Bubblegum was around for a long time, produced by Frank H. Fleer in 1885 through his Fleer Corporation.  Called Blibber-Blubber, it was inferior to regular chewing gum.  It was not until 1928 that Fleer improved the formula to produce the first commercially successful bubblegum, giving it the pink color with which it traditionally is associated.  I was too young to chew before World War II and it was unavailable during the conflict itself, re-emerging only after 1945.  What a revelation!   My friends and I could not get enough of the stuff.  We also collected the cartoons that wrapped the pink chunks.  Many had corny jokes but some could even be quite sophisticated.  For years I kept one that featured the painter Picasso.  
Fast forward from the 1940s to the 1950s and Necco Wafers.  Those candies date back to 1847 when Oliver Chase, an English immigrant, invented a lozenge cutting machine to produce the wafers.   The name “Necco” was added in 1912.  The wafers got their boost during the war after the U.S. favored it as appropriate for consumption by troops overseas.  Returning servicemen became customers and spread the word.  I became addicted about 1955, buying a tube of assorted flavors almost every day before embarking on an hour-long bus trip home from high school.  
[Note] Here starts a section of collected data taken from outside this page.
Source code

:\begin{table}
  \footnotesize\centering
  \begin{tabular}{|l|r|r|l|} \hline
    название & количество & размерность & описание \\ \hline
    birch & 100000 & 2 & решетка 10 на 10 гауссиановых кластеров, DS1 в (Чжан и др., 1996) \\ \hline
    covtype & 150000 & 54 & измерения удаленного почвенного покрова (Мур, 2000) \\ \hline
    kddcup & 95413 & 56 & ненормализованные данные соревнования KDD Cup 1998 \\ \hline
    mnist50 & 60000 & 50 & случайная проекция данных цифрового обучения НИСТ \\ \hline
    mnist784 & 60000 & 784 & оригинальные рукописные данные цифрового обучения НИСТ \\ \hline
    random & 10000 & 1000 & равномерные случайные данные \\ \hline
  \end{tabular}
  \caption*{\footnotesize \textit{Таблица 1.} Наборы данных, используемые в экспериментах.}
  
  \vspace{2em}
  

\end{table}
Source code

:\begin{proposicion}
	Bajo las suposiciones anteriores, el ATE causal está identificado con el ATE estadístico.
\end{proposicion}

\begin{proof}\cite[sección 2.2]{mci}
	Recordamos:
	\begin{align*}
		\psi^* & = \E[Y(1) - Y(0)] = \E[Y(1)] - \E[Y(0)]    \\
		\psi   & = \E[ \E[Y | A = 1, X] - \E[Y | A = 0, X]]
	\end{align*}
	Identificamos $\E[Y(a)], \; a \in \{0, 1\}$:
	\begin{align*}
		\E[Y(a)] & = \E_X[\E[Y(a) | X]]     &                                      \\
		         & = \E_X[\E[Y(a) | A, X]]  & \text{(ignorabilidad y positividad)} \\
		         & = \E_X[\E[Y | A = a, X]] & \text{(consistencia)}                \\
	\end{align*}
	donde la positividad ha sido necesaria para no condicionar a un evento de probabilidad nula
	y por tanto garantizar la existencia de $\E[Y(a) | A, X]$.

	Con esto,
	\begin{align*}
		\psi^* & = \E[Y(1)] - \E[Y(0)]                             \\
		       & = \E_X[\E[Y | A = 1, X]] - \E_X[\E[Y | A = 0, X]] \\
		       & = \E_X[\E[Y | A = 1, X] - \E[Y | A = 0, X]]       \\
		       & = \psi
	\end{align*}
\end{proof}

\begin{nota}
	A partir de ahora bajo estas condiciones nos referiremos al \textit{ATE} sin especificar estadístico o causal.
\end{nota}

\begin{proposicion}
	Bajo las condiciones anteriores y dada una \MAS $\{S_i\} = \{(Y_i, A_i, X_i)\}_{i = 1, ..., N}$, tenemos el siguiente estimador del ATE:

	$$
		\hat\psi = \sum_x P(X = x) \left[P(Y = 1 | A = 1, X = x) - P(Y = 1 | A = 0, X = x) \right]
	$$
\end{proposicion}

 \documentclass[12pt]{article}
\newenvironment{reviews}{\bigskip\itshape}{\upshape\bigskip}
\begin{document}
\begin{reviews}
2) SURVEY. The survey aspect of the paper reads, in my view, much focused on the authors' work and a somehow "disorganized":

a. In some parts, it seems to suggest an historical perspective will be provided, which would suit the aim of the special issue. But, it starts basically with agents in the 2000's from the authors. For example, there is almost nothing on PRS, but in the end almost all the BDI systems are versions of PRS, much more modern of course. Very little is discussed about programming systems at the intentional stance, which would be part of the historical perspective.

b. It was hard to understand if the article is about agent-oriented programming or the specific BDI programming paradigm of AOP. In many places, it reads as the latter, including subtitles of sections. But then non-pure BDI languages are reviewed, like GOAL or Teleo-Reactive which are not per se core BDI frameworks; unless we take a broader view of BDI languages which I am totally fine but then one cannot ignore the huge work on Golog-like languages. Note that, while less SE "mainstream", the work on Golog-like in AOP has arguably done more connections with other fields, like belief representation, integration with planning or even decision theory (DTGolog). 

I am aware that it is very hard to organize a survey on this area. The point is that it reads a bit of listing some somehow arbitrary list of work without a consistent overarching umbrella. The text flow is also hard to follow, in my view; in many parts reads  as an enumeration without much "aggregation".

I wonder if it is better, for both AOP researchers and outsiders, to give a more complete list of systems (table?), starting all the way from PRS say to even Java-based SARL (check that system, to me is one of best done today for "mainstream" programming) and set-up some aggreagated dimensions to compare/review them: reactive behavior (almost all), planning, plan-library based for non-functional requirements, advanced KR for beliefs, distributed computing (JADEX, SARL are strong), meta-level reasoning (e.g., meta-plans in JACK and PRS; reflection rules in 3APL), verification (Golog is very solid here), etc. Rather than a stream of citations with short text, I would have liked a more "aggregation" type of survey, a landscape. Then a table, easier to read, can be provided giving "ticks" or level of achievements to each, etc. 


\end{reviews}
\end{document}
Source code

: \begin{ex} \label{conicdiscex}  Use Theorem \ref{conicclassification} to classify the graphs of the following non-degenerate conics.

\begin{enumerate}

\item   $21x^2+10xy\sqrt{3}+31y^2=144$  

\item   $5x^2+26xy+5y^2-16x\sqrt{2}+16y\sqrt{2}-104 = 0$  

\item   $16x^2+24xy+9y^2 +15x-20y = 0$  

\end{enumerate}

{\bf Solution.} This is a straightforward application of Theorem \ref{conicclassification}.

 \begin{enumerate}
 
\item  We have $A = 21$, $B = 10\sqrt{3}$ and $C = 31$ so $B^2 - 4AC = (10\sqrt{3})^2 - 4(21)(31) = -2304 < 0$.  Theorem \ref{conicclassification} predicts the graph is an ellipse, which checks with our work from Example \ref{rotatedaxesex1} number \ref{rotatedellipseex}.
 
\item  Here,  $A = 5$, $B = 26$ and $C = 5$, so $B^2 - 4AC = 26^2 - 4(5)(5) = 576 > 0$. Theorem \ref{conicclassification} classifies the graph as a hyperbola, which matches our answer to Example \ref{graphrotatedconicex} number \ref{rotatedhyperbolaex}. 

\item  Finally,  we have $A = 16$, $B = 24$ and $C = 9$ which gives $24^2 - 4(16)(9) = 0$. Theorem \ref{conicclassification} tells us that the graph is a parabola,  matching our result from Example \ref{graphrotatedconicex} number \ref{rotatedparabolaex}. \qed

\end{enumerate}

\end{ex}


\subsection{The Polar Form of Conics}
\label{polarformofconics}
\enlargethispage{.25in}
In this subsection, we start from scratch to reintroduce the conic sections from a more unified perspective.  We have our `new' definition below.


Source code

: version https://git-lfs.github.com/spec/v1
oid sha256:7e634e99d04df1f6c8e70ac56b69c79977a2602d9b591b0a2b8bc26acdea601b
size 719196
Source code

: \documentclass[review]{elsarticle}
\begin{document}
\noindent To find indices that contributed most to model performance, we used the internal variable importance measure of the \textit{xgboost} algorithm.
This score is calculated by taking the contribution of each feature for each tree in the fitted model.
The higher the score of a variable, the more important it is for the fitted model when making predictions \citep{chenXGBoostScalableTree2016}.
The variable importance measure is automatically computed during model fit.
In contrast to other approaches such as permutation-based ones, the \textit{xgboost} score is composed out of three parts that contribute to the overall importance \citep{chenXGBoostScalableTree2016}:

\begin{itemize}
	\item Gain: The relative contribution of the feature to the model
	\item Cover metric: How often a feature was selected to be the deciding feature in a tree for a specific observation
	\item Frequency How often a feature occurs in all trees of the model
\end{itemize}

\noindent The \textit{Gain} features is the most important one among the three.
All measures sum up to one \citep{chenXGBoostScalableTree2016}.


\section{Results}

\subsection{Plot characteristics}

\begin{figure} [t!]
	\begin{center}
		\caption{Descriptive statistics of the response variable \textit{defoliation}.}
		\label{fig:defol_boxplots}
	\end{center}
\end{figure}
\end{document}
 About the same time, my taste in chewing gum changed and I became fond of the flavor of Beechnut Gum.  The Beechnut firm was founded by Bartlett Arkell in 1891 in Canajoharie, New York. It manufactured numerous items, including bacon, ham, peanut butter, coffee, strained foods, chopped foods, soups, candy and — importantly for me  — chewing gum.  Just when Beechnut Gum was first marketed is not clear, but its appearance pre-dated a 1931 paperweight that featured an “autogyro,”  an early form of helicopter.
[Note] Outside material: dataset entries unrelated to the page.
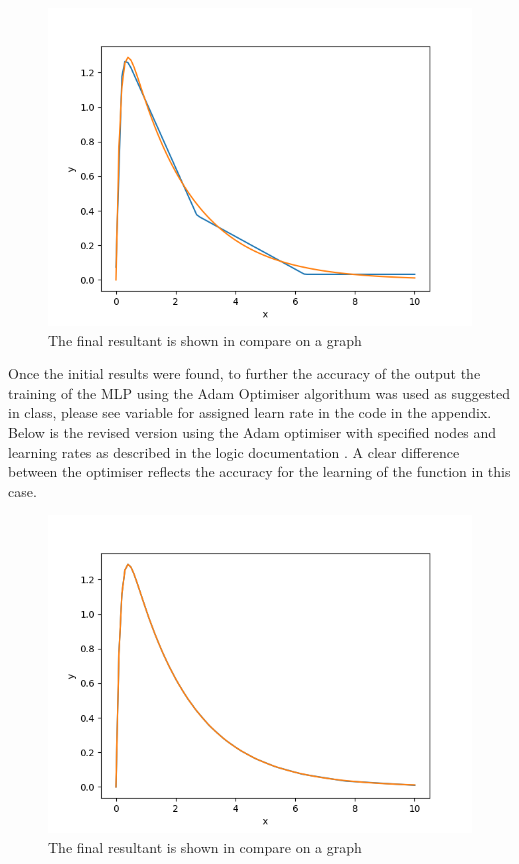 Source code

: \documentclass[a4paper, 10pt]{IEEEconf}
\begin{document}
\begin{figure}[H]
  \includegraphics[width=0.8\linewidth, center]{images/plot}
  \caption{The final resultant is shown in compare on a graph}
  \label{fig:The final resultant is shown in compare on a graph}
\end{figure}

Once the initial results were found, to further the accuracy of the output the training of the MLP using the Adam Optimiser algorithum was used as suggested in class, please see variable for assigned learn rate in the code in the appendix. Below is the revised version using the Adam optimiser with specified nodes and learning rates as described in the logic documentation \cite{adam}. A clear difference between the optimiser reflects the accuracy for the learning of the function in this case.

\begin{figure}[H]
  \includegraphics[width=0.8\linewidth, center]{images/3}
  \caption{The final resultant is shown in compare on a graph}
  \label{fig:The final resultant is shown in compare on a graph}
\end{figure}
\end{document}
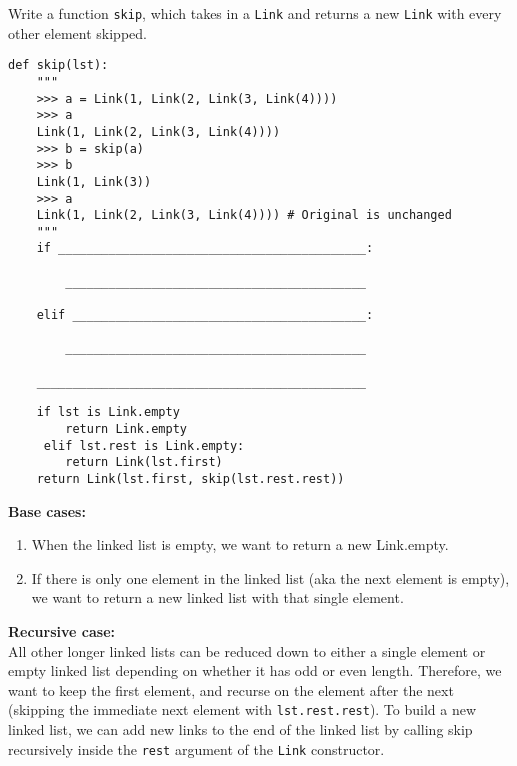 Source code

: \begin{blocksection}
\question Write a function \texttt{skip}, which takes in a \texttt{Link} and returns a new \texttt{Link} with every other element skipped.

\begin{lstlisting}
def skip(lst):
    """
    >>> a = Link(1, Link(2, Link(3, Link(4))))
    >>> a
    Link(1, Link(2, Link(3, Link(4))))
    >>> b = skip(a)
    >>> b
    Link(1, Link(3))
    >>> a
    Link(1, Link(2, Link(3, Link(4)))) # Original is unchanged
    """
    if ___________________________________________:
		
        __________________________________________
				
    elif _________________________________________:
		
        __________________________________________
				
    ______________________________________________
\end{lstlisting}
\begin{solution}[0.6in]
\begin{lstlisting}
    if lst is Link.empty 
    	return Link.empty
     elif lst.rest is Link.empty:
        return Link(lst.first)
    return Link(lst.first, skip(lst.rest.rest))
\end{lstlisting}
\textbf{Base cases:}
\begin{enumerate}
\item When the linked list is empty, we want to return a new Link.empty.
\item If there is only one element in the linked list (aka the next element is empty), we want to return a new linked list with that single element. 
\end{enumerate}
\textbf{Recursive case:} \\
All other longer linked lists can be reduced down to either a single element or empty linked list depending on whether it has odd or even length. Therefore, we want to keep the first element, and recurse on the element after the next (skipping the immediate next element with \lstinline{lst.rest.rest}). To build a new linked list, we can add new links to the end of the linked list by calling skip recursively inside the \lstinline{rest} argument of the \lstinline{Link} constructor. 

\end{solution}
\end{blocksection}
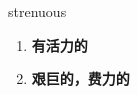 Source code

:
\begin{frame}
{\huge strenuous}
\begin{center}
\begin{enumerate}\Large
  \item \textbf{有活力的}
  \item \textbf{艰巨的，费力的}
\end{enumerate}
\end{center}
\end{frame}

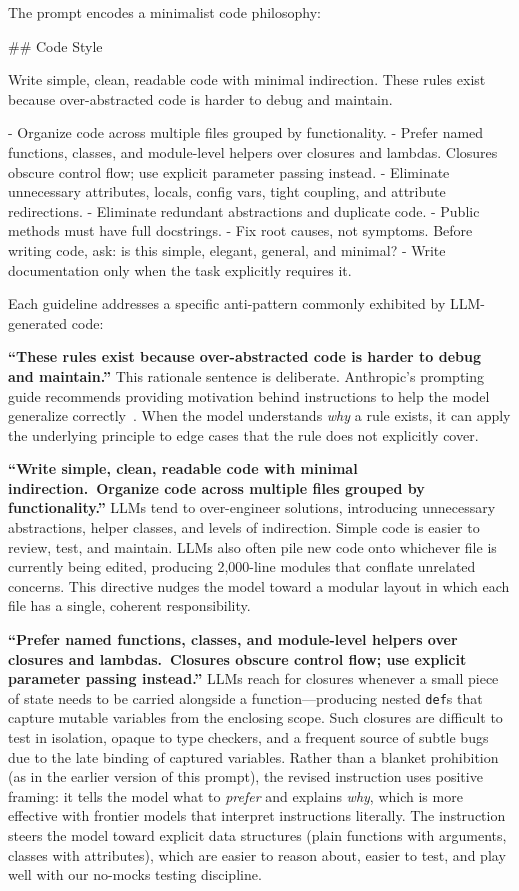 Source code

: \documentclass{article}
\begin{document}
The prompt encodes a minimalist code philosophy:

\begin{prompt}
## Code Style

Write simple, clean, readable code with minimal
indirection. These rules exist because over-abstracted
code is harder to debug and maintain.

- Organize code across multiple files grouped by
  functionality.
- Prefer named functions, classes, and module-level
  helpers over closures and lambdas. Closures obscure
  control flow; use explicit parameter passing instead.
- Eliminate unnecessary attributes, locals, config vars,
  tight coupling, and attribute redirections.
- Eliminate redundant abstractions and duplicate code.
- Public methods must have full docstrings.
- Fix root causes, not symptoms. Before writing code,
  ask: is this simple, elegant, general, and minimal?
- Write documentation only when the task explicitly
  requires it.
\end{prompt}

\noindent Each guideline addresses a specific anti-pattern commonly
exhibited by LLM-generated code:

\textbf{``These rules exist because over-abstracted code is harder to debug and maintain.''}  This rationale sentence is deliberate.  Anthropic's prompting guide recommends providing motivation behind instructions to help the model generalize correctly~\citep{anthropic2025prompting}.  When the model understands \emph{why} a rule exists, it can apply the underlying principle to edge cases that the rule does not explicitly cover.

\textbf{``Write simple, clean, readable code with minimal indirection.\ Organize code across multiple files grouped by functionality.''}  LLMs tend to over-engineer solutions, introducing unnecessary abstractions, helper classes, and levels of indirection.  Simple code is easier to review, test, and maintain.  LLMs also often pile new code onto whichever file is currently being edited, producing 2,000-line modules that conflate unrelated concerns.  This directive nudges the model toward a modular layout in which each file has a single, coherent responsibility.

\textbf{``Prefer named functions, classes, and module-level helpers over closures and lambdas.\ Closures obscure control flow; use explicit parameter passing instead.''}  LLMs reach for closures whenever a small piece of state needs to be carried alongside a function---producing nested \texttt{def}s that capture mutable variables from the enclosing scope.  Such closures are difficult to test in isolation, opaque to type checkers, and a frequent source of subtle bugs due to the late binding of captured variables.  Rather than a blanket prohibition (as in the earlier version of this prompt), the revised instruction uses positive framing: it tells the model what to \emph{prefer} and explains \emph{why}, which is more effective with frontier models that interpret instructions literally.  The instruction steers the model toward explicit data structures (plain functions with arguments, classes with attributes), which are easier to reason about, easier to test, and play well with our no-mocks testing discipline.
\end{document}

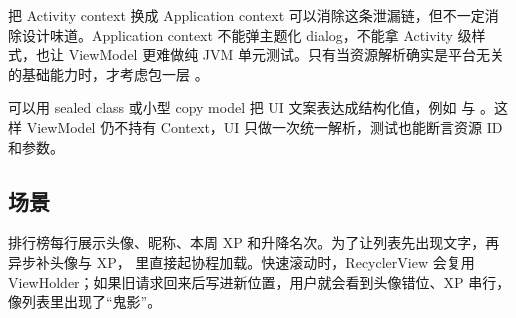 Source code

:\begin{pitfall}
把 Activity context 换成 Application context 可以消除这条泄漏链，但不一定消除设计味道。Application context 不能弹主题化 dialog，不能拿 Activity 级样式，也让 ViewModel 更难做纯 JVM 单元测试。只有当资源解析确实是平台无关的基础能力时，才考虑包一层 。
\end{pitfall}

\begin{followup}
可以用 sealed class 或小型 copy model 把 UI 文案表达成结构化值，例如  与 。这样 ViewModel 仍不持有 Context，UI 只做一次统一解析，测试也能断言资源 ID 和参数。
\end{followup}


\subsection*{场景}
排行榜每行展示头像、昵称、本周 XP 和升降名次。为了让列表先出现文字，再异步补头像与 XP， 里直接起协程加载。快速滚动时，RecyclerView 会复用 ViewHolder；如果旧请求回来后写进新位置，用户就会看到头像错位、XP 串行，像列表里出现了“鬼影”。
A final memorable candy requires another movement in time, to my late 50’s college days in Milwaukee.  On many occasions going to and from the campus, my route took me past the Ambrosia Chocolate factory, founded by Otto J. Schoenleber in that city in 1894.  The company was named “Ambrosia” to characterize chocolate as “food of the gods.”  The aromas coming from the plant were indeed heavenly and I did all I could to imbibe of them fully.   The experience would lift my whole day.  Under new ownership since 1964,  Ambrosia in Milwaukee got a new plant in 1992 and today is the largest supplier of private label chocolate baking chips in America.
Although this illustrated romp through the candy and gum of yore is meant as a personal memory trip via vintage artifacts, further observations seem appropriate.  First, note that each of these confections is “home grown,” that is, invented right here in America.  Although some of the inventors were immigrants, possibly bring insights to candy-making from their homelands, all these products were “Born in the U.S.A.”   Second, without exception, all are still being sold today, having survived the Great Depression, World War II, succeeding crises and economic turndowns.  In fact, many candies such as Tootsie Roll, Cracker Jack, and Life Savers have achieved a global market, proving that the world has a sweet tooth.